Üçüncü bir katılımcı grubu, kelimeleri görüntülerken Katy Perry, Maroon 5, Lady Gaga ve Rihanna'nın tanıdık pop şarkılarını dinledi. Ve dördüncü bir gruptan, daha önce duymadıkları pop şarkılarını dinlerken kelimeleri izlemeleri istendi.

Her 20 kelimelik setten sonra, katılımcılardan hatırlayabildikleri kadar kelimeyi yazmaları istendi. Araştırmacılar, her bir kelime göründüğünde ekrandaki sayıya göre 20 kelimelik her bir gruptan sonra her öğrenci için toplam bir puan hesapladı.

Dolayısıyla, ekranda aynı anda 10 ile görünen "dal" ve altı ile çıkan "köşe" kelimesini hatırlarlarsa, katılımcı 16 puan alacaktı. Araştırmacılar daha sonra bu süreci her öğrenci için beş kez tekrarlayarak 120 kelimenin tümünü aldılar.

Araştırmacılar, ilk katılımcı grubunun - kelimeleri ve sayıları dikkati dağılmadan görüntüleyenler - her 20 kelimeden ortalama sekiz kelimeyi hatırlarken, ardışık tek sayıları dinlemek zorunda kalanların ortalamada sadece beş kelime.

Ekranlarını izlerken müzik dinleyen her iki öğrenci grubu da, dikkati dağılmayan öğrenci grubu kadar kelimeleri hatırladı.

Daha da önemlisi, araştırmacılar, çoklu görevin öğrencilerin kendilerine söylenen bilgileri hatırlama becerilerini etkilemediğini keşfettiler - en önemli olan en yüksek değerli kelimelerdi.

Aslında, dört gruptaki katılımcılar, tek noktalı bir kelimeyi hatırladıklarından yaklaşık beş kat daha fazla 10 noktalı bir kelimeyi hatırlıyorlardı.

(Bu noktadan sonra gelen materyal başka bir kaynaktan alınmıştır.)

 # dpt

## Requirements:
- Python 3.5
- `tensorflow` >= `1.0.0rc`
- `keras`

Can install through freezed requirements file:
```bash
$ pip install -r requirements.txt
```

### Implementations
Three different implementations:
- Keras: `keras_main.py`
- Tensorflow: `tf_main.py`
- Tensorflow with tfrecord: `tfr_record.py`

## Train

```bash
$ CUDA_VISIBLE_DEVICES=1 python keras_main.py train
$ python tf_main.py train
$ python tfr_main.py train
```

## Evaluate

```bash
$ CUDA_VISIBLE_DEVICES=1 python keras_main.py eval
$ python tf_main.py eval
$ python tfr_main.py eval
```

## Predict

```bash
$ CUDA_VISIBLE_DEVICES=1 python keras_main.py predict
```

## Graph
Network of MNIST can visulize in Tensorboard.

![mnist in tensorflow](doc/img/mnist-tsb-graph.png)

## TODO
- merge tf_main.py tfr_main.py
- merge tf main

Çalışmanın baş yazarı Middlebrooks, "Herkes sürekli olarak yüksek değerli kelimelere öncelik verdi ve dikkatini bunlara kaydırdı" dedi. "Hepsi, bazılarının dikkati dağılmışken bazılarının dikkatinin dağılmasına rağmen en değerli olanı hatırlamaları gerektiğinin farkına vardılar."

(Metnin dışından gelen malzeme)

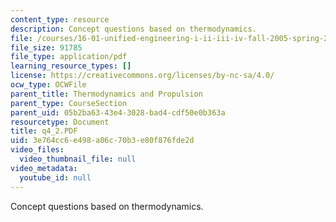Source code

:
 ```yaml
---
content_type: resource
description: Concept questions based on thermodynamics.
file: /courses/16-01-unified-engineering-i-ii-iii-iv-fall-2005-spring-2006/3e764cc6e498a06c70b3e80f876fde2d_q4_2.PDF
file_size: 91785
file_type: application/pdf
learning_resource_types: []
license: https://creativecommons.org/licenses/by-nc-sa/4.0/
ocw_type: OCWFile
parent_title: Thermodynamics and Propulsion
parent_type: CourseSection
parent_uid: 05b2ba63-43e4-3028-bad4-cdf50e0b363a
resourcetype: Document
title: q4_2.PDF
uid: 3e764cc6-e498-a06c-70b3-e80f876fde2d
video_files:
  video_thumbnail_file: null
video_metadata:
  youtube_id: null
---
```

Concept questions based on thermodynamics.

Araştırmacılar, diğer 96 öğrenciyle ikinci, benzer bir deney kurdular - her bir katılımcıya, her biri 1'den 10'a kadar sayısal bir değere sahip 20 kelimelik altı grup gösterdiler, ancak bu sefer dikkat dağıtıcı unsurları değiştirdiler.

Yine, bir grup öğrenci kelimelere herhangi bir kesinti olmadan baktı. Ancak diğer üç grup için araştırmacılar bir dizi ton çaldılar: bir gruba her bir tonun öncekiyle aynı olup olmadığını belirlemesi söylendi, diğerine iki tonun birbiri ardına aynı perde mi yoksa aynı perde mi olduğunu belirtmesi söylendi. değil ve son gruba her sesi tiz veya düşük perdeli olarak tanımlaması söylendi.

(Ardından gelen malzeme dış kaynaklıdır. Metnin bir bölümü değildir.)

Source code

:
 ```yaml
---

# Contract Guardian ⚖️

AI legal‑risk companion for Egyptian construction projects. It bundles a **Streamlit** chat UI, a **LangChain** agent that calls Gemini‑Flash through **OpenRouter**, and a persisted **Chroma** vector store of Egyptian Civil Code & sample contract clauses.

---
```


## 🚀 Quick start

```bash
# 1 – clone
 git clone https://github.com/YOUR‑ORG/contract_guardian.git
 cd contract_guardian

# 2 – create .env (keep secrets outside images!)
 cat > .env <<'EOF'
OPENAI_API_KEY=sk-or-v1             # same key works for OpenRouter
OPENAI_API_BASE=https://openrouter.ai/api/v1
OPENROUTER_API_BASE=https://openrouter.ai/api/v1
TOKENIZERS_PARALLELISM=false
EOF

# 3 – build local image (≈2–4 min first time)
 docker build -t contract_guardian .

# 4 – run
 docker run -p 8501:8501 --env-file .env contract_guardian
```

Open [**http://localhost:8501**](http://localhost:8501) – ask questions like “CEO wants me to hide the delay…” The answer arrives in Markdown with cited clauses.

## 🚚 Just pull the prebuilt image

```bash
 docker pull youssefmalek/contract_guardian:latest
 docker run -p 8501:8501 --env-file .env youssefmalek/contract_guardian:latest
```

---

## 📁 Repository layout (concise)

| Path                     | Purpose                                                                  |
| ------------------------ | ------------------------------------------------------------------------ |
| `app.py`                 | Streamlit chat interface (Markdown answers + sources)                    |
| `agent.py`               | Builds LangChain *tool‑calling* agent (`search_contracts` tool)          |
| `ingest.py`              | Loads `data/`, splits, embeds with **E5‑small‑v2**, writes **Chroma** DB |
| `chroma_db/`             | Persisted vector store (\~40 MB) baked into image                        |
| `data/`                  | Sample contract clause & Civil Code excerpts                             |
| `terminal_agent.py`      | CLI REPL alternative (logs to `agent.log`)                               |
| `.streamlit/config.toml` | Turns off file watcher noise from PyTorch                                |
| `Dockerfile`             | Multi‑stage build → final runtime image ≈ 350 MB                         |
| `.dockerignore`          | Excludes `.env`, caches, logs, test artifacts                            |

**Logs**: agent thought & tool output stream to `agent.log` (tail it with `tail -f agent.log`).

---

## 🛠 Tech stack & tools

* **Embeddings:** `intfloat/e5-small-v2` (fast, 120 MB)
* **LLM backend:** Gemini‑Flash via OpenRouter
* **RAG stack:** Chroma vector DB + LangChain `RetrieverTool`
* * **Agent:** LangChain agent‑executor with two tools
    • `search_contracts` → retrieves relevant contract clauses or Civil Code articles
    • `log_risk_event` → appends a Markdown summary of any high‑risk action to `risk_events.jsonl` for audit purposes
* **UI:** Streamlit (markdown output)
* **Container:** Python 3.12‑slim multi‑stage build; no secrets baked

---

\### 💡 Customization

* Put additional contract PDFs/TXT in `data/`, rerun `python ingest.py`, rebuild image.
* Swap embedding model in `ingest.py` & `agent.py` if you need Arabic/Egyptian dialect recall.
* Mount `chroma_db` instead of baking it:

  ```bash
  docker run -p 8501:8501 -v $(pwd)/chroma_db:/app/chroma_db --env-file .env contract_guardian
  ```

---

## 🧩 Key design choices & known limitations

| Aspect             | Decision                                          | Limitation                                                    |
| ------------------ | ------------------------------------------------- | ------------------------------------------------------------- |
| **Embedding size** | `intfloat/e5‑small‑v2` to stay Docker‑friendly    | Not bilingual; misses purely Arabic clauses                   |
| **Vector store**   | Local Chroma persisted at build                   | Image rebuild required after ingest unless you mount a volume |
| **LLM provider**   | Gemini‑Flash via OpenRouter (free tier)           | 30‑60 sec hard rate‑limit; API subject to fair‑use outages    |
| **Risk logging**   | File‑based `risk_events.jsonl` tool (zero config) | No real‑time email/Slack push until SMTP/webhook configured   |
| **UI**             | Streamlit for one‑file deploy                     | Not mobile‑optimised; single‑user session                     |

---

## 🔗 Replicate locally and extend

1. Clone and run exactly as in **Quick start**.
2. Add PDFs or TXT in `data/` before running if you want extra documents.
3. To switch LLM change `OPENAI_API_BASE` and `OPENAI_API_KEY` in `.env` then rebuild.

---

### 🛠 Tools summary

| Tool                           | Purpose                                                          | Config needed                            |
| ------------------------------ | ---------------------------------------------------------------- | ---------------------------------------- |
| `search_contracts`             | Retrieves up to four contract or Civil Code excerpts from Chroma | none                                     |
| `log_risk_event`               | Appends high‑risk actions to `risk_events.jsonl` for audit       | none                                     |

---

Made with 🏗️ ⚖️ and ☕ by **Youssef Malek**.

İlk deneyde olduğu gibi, dikkati dağılmayan öğrenciler 20'li her bir gruptan ortalama sekiz kelime hatırladılar. Diğer görevler yüzünden dikkati dağılmış olanlar, her 20 kişiden ortalama 5'ini hatırladılar ve unuttukları bilgiler "daha az önemli" kelimeler olun. Dört gruptaki katılımcılar, 10 noktalı bir kelimeyi tek noktalı kelimeden neredeyse beş kat daha fazla hatırladılar.

Castel, "Veriler, bölünmüş bir dikkatle, o kadar hatırlamadığımızı, ancak yine de en önemli olana odaklanabileceğimizi çok net gösteriyor," dedi.

Araştırmacılar ayrıca, deneyler ilerledikçe öğrencilerin bilgiyi hatırlama becerilerinin de geliştiğini buldular: Her iki çalışmada da, dört gruptaki öğrenciler, 20 kelimelik altıncı turda genellikle ilk sette olduğundan daha fazla kelime hatırladılar.

Middlebrooks, yeni bilgiler okuyan veya öğrenen kişilerin dikkat dağınıklığından mümkün olduğunca kaçınmasını önerir.

"Ara sıra bir mesajla kesilirseniz veya siz çalışırken yakındaki biri müziği açarsa, muhtemelen her şey kaybolmaz" dedi."Dünyamız baştan çıkarıcı dikkat dağıtıcı unsurlarla dolu ve biz de seçici bir şekilde odaklanarak uyum sağlıyoruz."